Wednesday, July 8, 2015

Pre-reqs for learning deep learning, unsupervised feature learning, neural networks

So, you are interested in understanding unsupervised feature learning, deep learning, convolutional networks, etc? You have tried various tutorials but you seem to have not understood what the author was talking about. This post lists most of the pre-reqs you will need to understand (not an exhaustive list).

Best starting place on the web is Machine Learning on coursera. It will get you started on what Machine Learning is all about. Next try to understand topics in http://ufldl.stanford.edu/ . I think the ufldl website isn't completely edited for the new version. So, feel free to browse both old and the new versions. If you are not so great in math, I would recommend this book as a good starting point to get basic calculus used in neural networks. This is also a good starting point to understand backpropogation.

This is the order in which I studied them. If you know some of them already, feel free to skip them.

Pre-reqs to learn (try to learn the theory and how they work in practice):
  1. Linear regression (including square error terms, mean error terms, concept of regularlization, L1 and L2 distance).
  2. Gradient Descent (intuition of difference between conjugate, stochastic, mini-batch, batch/regular gradient descent). Awareness of bfgs, lbfgs optimization algorithms (you don't need to understand the details).
  3. Activation functions (sigmoid, tan h, ReLU) and their derivatives.
  4. Logistic regression (binary and multi-class classification).
  5. Softmax regression (multinomial logistic regression).
  6. Artificial Neural Networks (including feed forward back-propagation).
  7. SVM. (with intuition of different kernels)
  8. Dimensionality reduction using LDA, PCA.
  9. Autoencoder (including the idea of denoising autoencoder and sparse autoencoder).
  10. Autoencoder with linear decoder (doesn't use a sigmoid like in regular autoencoder).
  11. Greedy layer wise training in deep learning.
  12. Stacked auto-encoder (how to combine multiple autoencoders with a softmax regression final layer).
  13. Convolution operation, Pooling (max, mean, stochastic).
  14. Convolutional Neural Networks.
  15. Restricted Boltzman Machines.
  16. Deep Belief Networks.

Convolution with filters obtained from Autoencoders (unsupervised learning) help Convolutional Neural Networks in unsupervised feature learning.
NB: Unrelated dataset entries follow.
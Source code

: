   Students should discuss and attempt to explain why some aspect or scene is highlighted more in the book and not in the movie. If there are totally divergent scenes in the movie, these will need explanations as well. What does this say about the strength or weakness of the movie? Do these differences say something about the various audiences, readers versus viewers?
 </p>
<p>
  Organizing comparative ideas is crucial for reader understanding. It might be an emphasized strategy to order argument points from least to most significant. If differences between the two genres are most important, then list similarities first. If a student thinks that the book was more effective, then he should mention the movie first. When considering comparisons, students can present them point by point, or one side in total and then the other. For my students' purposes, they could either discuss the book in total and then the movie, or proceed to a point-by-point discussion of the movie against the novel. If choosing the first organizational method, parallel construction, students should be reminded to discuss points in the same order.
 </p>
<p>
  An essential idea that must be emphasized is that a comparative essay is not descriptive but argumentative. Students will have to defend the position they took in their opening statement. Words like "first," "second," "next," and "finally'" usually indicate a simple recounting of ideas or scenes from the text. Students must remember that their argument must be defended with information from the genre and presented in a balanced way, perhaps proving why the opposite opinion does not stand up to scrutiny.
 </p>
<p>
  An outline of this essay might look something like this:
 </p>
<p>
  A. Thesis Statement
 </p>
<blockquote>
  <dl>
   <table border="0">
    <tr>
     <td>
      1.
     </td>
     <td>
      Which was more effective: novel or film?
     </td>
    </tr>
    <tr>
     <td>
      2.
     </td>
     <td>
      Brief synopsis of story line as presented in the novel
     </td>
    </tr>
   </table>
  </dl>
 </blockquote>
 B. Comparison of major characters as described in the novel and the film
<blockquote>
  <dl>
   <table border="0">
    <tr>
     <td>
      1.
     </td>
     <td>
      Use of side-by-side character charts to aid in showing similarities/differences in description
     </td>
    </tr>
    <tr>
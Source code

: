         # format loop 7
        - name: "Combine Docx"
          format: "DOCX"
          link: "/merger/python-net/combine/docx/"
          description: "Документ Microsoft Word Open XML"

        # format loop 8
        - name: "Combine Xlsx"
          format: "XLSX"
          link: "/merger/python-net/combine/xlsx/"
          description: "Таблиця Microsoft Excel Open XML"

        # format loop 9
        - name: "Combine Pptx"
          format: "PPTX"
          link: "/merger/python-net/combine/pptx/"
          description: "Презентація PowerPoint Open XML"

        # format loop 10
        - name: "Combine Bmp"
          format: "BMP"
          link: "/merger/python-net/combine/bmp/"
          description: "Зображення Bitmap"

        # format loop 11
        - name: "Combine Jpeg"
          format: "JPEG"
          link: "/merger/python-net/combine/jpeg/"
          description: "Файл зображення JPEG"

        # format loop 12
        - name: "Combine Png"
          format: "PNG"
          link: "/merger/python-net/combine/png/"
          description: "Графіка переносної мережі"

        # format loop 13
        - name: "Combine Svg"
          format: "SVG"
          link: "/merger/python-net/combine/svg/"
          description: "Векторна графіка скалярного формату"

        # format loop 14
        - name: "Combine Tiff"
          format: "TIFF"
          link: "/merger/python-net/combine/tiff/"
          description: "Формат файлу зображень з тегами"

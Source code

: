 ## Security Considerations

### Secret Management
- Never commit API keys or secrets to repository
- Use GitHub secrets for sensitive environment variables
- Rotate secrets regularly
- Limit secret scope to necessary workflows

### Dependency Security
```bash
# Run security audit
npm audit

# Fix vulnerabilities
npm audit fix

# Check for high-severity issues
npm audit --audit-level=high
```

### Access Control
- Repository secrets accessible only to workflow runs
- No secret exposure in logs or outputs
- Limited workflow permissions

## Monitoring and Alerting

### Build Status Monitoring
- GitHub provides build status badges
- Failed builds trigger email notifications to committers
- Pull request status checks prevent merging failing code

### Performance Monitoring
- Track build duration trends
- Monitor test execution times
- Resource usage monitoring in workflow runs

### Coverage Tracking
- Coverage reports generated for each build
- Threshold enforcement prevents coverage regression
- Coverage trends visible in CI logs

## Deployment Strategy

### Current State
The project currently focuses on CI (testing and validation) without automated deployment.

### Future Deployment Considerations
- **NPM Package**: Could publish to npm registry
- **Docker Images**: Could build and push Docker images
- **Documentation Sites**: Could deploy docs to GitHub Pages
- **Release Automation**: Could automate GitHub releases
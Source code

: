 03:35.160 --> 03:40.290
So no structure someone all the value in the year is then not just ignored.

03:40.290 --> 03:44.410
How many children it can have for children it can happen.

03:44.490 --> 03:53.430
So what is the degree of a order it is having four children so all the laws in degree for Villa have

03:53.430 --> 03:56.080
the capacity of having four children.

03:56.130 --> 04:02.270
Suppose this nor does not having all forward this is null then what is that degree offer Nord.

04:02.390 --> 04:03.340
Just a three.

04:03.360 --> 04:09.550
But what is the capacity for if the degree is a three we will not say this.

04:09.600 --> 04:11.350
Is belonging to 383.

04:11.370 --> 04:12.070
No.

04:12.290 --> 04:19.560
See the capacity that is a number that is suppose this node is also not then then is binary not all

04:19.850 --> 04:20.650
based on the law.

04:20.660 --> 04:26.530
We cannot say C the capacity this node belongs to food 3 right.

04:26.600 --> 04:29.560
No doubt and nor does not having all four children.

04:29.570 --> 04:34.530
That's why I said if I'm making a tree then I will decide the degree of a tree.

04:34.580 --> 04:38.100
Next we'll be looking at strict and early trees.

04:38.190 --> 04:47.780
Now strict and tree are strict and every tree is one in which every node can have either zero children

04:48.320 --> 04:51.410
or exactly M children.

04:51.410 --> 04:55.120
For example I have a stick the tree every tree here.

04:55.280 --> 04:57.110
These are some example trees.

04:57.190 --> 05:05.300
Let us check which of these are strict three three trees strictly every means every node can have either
Sometimes, convolution filters used are simple gabor filters.

Other interesting links:

Tuesday, December 16, 2014

OpenCV essentials Review

OpenCV essentials provides a good overview of what sort of applications can be built with 2.4.9 release of OpenCV. There are a few references to what's coming in 3.0 release. According to the official website of OpenCV, 3.0 is to be released at the end of 2014. I like the way that the author has provided a fair description and code for detecting different 2-D feature descriptors in OpenCV. Cascade classification is also covered. The author goes on to describe what can be used as cascade classifiers. Latent SVM has also been included in this description. Tracking, background subtraction using OpenCV is also covered along with code samples.

Machine Learning is also provided in this book along with code samples. Code samples for classifiers such as KNN, Random Forest, SVM are provided.

I'm glad that steps to configure GPU (CUDA), a couple of GPU optimized OpenCV programs using NVIDIA CUDA are also provided.

If you are looking for a decent book for OpenCV with most recent stable release (2.4.9) covered, this is a good buy.

You can purchase it here.

Sunday, December 14, 2014

Programming a simple self driving robot

I had a lot of fun doing CpE 493M: Mobile Robotics this semester. We explored on how to use various sensors and program them to build an autonomous robot that drives straight.

The hardware was pre-built and all we had to do was to program the robot using a MATLAB toolbox. More details on the hardware platform are provided here.

The robot has a bunch of ultra-sonic sensors, IMU sensor, kinect sensor, magnetometer and all the sensors(wheel encoders, bump sensors) in a programmable roomba. The processing power is provided by an 11-inch asus X202e laptop on a Intel i-3 processor.

We were a group of 5 students who were given the task of navigating the hallway of our building at WVU. We wrote a program to drive across the hallway. The hallway wasn't exactly straight. So, even if we did dead-reckoning, the robot would steer into a wall or go out of the path. This is due to uneven friction on the wheels and other factors (such as cracks on the floor tiles).

My primary task was to design the module that would take images from the Kinect Sensor and give the right heading direction (to steer left or right). This data would be provided to a PID controller that controls the heading direction of the robot. The robot has a differential drive mechanism. This way we are able to control the heading direction by changing speeds of the wheels.

This is what the kinect cameras sees:



Then, we filter the red color from the rest of the image:



Then, we apply blob detection on the image, we then filter the blobs and identify the locations of the blobs. The following blob labels, along with their location are obtained:



Then, we obtain a path by drawing 2 lines from the 2 cups from bottom-left and bottom-right and find an intersection point. Its a naive technique, but works well most of the time.





So, we do path correction after every few frames (5 frames). The data is collected at 20-30 frames per second.